**WHAT THE EXERCISE ASKS**
Once the line with "Jaber, [https://github.com/MarianaJBr][gh-mjaber], [INSPIRE" is found in the data, output it and each following line exactly, up to and including the line with "[inspire-mjaber]: https://inspirehep.net/authors/1707914", and nothing before or after.

_ _ _ _ _ _ _

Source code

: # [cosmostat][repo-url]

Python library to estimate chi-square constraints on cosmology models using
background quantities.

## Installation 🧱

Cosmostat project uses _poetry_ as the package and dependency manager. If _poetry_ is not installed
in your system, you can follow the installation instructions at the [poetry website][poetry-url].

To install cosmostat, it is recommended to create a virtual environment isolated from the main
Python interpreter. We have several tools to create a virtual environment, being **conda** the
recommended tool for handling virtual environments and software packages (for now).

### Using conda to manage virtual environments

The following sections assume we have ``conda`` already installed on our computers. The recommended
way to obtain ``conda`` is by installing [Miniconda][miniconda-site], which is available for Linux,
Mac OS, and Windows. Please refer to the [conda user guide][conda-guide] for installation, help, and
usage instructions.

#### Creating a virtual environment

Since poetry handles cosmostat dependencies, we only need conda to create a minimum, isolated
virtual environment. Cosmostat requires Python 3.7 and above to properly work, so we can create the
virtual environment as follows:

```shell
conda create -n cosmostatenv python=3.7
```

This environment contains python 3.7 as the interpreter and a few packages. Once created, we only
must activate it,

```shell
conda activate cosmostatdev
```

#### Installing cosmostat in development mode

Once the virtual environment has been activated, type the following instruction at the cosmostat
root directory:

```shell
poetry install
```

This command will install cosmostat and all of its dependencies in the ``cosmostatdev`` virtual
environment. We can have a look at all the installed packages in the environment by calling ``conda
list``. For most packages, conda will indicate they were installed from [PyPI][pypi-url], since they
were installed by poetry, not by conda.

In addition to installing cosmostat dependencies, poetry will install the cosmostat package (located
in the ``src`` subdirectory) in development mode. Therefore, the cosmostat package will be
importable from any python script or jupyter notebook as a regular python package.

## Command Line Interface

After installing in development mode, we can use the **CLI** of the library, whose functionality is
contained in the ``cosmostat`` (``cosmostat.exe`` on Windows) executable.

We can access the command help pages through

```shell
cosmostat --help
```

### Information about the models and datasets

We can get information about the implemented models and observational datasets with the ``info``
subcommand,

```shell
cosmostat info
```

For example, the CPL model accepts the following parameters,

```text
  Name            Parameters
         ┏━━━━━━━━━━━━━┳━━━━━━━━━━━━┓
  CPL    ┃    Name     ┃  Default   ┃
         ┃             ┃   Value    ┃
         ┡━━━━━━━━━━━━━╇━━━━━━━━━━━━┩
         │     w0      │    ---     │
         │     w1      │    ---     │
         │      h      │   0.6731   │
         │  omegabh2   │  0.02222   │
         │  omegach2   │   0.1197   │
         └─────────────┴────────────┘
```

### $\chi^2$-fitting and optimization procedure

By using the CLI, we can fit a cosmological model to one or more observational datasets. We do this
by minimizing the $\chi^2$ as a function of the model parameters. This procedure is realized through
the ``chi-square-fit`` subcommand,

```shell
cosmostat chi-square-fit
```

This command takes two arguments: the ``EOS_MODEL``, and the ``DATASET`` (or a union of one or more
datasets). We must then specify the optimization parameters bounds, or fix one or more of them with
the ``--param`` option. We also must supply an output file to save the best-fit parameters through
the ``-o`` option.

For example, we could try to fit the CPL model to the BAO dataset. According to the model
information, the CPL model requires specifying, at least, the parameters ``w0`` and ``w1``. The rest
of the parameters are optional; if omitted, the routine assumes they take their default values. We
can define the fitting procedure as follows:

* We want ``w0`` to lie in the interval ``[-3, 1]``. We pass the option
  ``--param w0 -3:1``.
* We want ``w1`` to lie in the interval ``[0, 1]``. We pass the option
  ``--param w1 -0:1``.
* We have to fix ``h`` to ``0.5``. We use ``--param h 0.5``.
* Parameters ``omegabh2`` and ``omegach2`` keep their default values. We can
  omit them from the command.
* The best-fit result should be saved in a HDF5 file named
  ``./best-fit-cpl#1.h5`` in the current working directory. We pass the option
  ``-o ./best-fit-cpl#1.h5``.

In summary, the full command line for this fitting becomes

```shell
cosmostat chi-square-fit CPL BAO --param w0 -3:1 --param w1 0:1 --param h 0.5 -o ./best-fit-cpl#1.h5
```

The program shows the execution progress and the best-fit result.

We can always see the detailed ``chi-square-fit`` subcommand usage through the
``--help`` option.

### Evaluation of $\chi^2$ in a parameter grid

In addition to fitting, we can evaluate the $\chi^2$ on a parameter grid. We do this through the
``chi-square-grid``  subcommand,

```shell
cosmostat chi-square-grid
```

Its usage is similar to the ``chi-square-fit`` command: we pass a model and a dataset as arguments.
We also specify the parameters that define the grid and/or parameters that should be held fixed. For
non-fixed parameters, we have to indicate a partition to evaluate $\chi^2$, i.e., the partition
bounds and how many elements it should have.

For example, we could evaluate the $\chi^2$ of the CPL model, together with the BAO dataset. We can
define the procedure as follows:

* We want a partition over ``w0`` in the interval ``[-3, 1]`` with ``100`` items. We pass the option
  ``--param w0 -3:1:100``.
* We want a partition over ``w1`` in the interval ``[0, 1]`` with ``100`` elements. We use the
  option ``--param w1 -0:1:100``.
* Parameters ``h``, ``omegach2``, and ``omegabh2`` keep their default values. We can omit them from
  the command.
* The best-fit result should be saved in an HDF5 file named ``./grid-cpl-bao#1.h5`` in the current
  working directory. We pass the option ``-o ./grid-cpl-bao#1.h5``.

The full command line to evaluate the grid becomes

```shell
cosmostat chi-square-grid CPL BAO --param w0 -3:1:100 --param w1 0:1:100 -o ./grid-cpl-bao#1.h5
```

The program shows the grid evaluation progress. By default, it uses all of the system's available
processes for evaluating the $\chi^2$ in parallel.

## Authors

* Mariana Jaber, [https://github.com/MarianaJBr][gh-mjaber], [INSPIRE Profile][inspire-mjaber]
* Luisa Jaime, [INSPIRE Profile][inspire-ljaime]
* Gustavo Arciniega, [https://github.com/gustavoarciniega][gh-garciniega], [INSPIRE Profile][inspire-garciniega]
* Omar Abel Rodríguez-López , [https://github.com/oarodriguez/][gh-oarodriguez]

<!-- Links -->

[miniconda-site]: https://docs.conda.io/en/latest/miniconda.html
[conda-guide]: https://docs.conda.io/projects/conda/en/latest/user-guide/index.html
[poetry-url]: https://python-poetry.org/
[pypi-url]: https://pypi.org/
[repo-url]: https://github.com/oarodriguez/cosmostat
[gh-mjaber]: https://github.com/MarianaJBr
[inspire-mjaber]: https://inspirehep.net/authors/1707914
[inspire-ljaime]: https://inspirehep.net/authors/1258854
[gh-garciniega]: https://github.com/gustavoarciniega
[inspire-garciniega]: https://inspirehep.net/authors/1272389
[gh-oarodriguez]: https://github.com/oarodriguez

_ _ _ _ _ _ _

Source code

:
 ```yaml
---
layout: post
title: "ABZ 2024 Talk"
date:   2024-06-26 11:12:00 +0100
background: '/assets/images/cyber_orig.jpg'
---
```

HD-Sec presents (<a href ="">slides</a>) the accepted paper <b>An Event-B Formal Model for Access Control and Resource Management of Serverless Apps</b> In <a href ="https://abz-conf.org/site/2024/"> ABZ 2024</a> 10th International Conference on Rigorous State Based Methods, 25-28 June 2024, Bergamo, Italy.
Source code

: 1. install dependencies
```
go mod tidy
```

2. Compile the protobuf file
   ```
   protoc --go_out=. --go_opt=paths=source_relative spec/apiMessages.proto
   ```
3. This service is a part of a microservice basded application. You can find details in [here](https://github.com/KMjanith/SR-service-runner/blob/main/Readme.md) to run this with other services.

_ _ _ _ _ _ _

**REPLY TO THE TASK**
* Mariana Jaber, [https://github.com/MarianaJBr][gh-mjaber], [INSPIRE Profile][inspire-mjaber]
* Luisa Jaime, [INSPIRE Profile][inspire-ljaime]
* Gustavo Arciniega, [https://github.com/gustavoarciniega][gh-garciniega], [INSPIRE Profile][inspire-garciniega]
* Omar Abel Rodríguez-López , [https://github.com/oarodriguez/][gh-oarodriguez]

<!-- Links -->

[miniconda-site]: https://docs.conda.io/en/latest/miniconda.html
[conda-guide]: https://docs.conda.io/projects/conda/en/latest/user-guide/index.html
[poetry-url]: https://python-poetry.org/
[pypi-url]: https://pypi.org/
[repo-url]: https://github.com/oarodriguez/cosmostat
[gh-mjaber]: https://github.com/MarianaJBr
[inspire-mjaber]: https://inspirehep.net/authors/1707914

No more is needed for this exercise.